** GIVEN DATA **
* * *
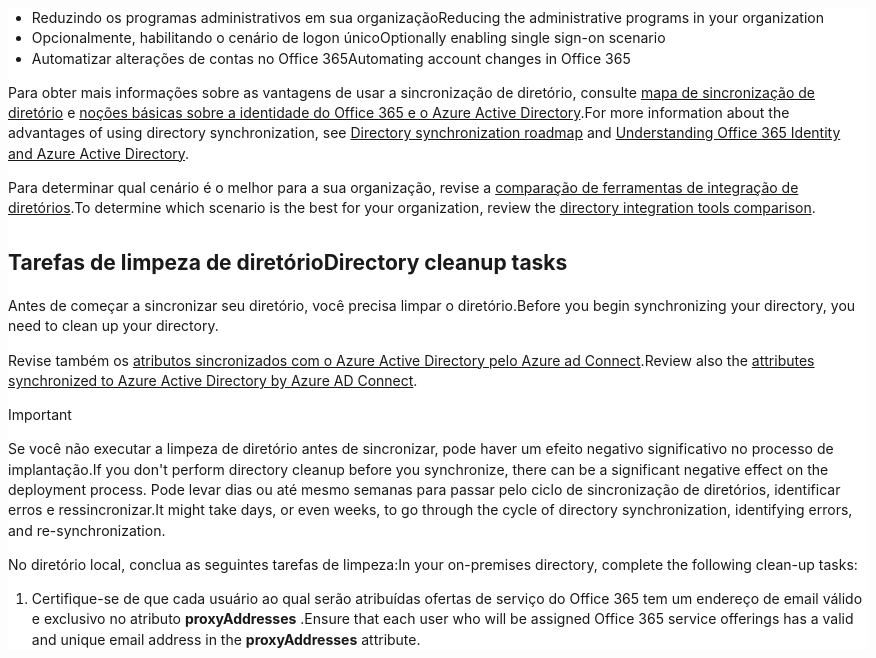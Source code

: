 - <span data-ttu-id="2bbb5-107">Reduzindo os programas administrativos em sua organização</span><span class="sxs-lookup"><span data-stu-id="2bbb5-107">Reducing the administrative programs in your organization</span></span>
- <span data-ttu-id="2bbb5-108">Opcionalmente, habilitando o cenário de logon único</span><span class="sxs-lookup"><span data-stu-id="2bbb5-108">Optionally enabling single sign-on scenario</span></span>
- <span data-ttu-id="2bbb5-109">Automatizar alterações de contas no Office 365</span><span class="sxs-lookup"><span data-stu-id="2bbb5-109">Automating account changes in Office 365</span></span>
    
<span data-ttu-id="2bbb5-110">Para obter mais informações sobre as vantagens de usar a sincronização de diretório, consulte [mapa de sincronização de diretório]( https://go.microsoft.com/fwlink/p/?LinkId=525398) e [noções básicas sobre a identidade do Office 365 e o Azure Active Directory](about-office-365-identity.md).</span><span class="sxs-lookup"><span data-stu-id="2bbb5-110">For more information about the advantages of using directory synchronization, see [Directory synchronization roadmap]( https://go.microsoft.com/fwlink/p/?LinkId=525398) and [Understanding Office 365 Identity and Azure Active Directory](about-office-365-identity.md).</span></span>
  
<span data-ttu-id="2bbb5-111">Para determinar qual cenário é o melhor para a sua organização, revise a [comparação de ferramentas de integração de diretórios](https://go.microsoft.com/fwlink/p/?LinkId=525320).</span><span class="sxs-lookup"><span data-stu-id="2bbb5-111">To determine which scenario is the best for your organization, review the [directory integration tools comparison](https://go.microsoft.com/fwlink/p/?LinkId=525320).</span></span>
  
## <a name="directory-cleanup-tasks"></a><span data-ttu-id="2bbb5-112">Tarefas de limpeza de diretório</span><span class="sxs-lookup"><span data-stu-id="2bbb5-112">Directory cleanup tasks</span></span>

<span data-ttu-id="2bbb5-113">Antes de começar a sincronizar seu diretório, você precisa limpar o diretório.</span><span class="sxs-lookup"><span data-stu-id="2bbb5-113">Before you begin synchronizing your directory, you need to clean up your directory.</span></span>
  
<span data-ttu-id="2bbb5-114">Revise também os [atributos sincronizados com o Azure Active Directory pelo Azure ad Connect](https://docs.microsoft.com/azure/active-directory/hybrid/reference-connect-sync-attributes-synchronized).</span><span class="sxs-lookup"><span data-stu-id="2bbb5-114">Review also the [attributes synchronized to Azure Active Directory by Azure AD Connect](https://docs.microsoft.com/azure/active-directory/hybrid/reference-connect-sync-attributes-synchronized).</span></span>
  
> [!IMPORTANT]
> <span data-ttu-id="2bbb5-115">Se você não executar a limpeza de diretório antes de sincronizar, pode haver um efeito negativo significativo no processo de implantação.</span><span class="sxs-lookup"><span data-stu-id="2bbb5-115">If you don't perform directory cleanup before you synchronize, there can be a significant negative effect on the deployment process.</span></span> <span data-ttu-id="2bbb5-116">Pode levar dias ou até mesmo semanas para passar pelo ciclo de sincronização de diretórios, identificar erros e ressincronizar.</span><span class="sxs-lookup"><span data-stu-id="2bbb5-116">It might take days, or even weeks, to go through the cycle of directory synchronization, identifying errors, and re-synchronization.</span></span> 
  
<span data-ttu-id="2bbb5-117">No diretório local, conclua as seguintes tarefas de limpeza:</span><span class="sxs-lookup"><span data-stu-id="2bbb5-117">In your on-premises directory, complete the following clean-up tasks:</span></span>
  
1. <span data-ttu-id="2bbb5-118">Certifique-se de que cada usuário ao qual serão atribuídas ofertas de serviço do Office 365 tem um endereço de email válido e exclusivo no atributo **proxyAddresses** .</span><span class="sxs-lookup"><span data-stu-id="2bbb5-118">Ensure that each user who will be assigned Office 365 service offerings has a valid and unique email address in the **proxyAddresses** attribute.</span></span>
* * *
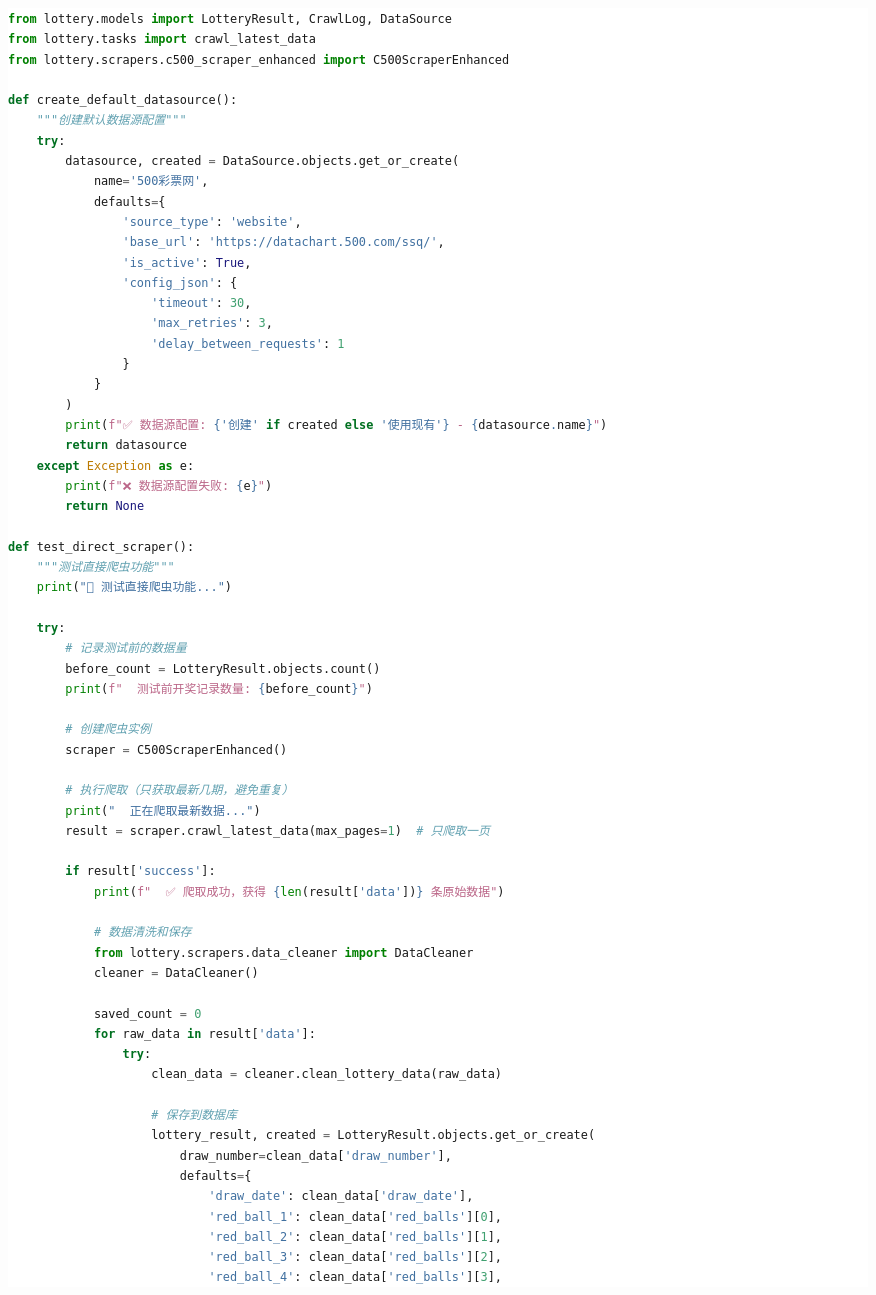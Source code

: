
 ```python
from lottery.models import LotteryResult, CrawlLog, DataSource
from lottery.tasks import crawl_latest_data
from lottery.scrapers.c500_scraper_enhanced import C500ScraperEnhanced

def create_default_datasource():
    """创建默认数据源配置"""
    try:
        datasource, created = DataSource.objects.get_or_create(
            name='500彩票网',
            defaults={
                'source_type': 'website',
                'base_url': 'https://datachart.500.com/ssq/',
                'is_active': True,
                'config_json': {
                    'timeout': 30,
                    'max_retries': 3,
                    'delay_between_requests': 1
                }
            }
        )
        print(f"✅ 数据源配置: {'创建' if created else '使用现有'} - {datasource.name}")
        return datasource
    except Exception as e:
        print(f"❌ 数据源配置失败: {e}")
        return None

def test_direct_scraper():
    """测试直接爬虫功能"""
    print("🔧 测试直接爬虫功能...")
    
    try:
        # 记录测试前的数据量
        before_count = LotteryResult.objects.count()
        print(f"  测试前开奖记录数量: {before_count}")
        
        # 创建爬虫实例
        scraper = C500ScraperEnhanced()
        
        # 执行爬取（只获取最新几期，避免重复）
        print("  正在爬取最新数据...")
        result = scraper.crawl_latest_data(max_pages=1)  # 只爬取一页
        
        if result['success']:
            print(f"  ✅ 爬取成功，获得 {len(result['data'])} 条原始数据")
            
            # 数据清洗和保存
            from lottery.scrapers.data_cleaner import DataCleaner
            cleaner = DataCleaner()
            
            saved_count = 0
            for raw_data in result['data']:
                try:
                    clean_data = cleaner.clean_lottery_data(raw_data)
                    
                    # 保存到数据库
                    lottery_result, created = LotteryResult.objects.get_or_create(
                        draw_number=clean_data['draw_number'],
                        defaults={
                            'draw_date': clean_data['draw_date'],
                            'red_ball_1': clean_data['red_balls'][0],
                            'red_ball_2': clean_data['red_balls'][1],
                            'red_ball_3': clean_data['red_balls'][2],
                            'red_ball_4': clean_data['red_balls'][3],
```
* * *
How many lines of the entries contain the string "synchronization"? Answer with a number and no other words.

2